Monday, 11 June 2012

SQL Interview preparation


What is RDBMS?


Relational Data Base Management Systems (RDBMS) are database management systems that maintain
data records and indices in tables. Relationships may be created and maintained across and among the
data and tables. In a relational database, relationships between data items are expressed by means of
tables. Interdependencies among these tables are expressed by data values rather than by pointers.
This allows a high degree of data independence. An RDBMS has the capability to recombine the data
items from different files, providing powerful tools for data usage.

What is normalization?


Database normalization is a data design and organization process applied to data structures based on
rules that help build relational databases. In relational database design, the process of organizing data
to minimize redundancy. Normalization usually involves dividing a database into two or more tables and
defining relationships between the tables. The objective is to isolate data so that additions, deletions,
and modifications of a field can be made in just one table and then propagated through the rest of the
database via the defined relationships.

What are different normalization forms?


1NF: Eliminate Repeating Groups
Make a separate table for each set of related attributes, and give each table a primary key. Each field
contains at most one value from its attribute domain.

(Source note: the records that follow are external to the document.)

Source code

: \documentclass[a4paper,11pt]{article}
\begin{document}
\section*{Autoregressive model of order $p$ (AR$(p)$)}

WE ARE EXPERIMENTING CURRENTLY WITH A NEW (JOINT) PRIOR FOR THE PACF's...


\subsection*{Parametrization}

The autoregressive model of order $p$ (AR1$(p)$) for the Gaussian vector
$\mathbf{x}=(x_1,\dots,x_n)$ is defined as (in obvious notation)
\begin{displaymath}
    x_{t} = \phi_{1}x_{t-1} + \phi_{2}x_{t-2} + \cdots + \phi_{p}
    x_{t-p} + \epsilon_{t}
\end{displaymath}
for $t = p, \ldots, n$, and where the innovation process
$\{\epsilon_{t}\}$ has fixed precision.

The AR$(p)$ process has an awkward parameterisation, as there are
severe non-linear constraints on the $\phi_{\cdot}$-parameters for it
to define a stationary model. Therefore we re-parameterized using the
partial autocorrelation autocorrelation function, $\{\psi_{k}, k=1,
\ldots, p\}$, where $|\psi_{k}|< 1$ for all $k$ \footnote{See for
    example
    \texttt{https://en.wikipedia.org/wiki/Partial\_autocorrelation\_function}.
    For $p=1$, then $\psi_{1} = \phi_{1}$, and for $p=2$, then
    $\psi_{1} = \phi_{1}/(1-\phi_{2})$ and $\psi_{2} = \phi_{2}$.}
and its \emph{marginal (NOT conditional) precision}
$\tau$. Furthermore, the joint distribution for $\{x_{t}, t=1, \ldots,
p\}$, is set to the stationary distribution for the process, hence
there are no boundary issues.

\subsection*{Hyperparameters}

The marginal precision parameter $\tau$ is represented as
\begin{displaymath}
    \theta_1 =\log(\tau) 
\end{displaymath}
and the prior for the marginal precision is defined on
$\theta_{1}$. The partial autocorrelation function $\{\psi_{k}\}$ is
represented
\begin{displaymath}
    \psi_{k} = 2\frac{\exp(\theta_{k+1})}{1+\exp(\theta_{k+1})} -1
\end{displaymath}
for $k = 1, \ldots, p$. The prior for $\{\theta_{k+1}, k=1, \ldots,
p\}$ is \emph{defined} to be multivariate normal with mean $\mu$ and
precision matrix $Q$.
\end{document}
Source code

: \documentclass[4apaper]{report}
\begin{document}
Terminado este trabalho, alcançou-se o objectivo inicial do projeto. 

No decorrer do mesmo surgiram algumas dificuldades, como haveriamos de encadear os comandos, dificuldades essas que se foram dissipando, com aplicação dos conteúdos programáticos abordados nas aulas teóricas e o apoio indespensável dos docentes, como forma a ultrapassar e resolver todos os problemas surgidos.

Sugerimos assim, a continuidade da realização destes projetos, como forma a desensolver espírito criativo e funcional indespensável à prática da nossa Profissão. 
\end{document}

2NF: Eliminate Redundant Data
If an attribute depends on only part of a multi-valued key, remove it to a separate table.

3NF: Eliminate Columns Not Dependent On Key 
If attributes do not contribute to a description of the key, remove them to a separate table. All
attributes must be directly dependent on the primary key

BCNF: Boyce-Codd Normal Form
If there are non-trivial dependencies between candidate key attributes, separate them out into distinct
tables.

4NF: Isolate Independent Multiple Relationships
No table may contain two or more 1:n or n:m relationships that are not directly related.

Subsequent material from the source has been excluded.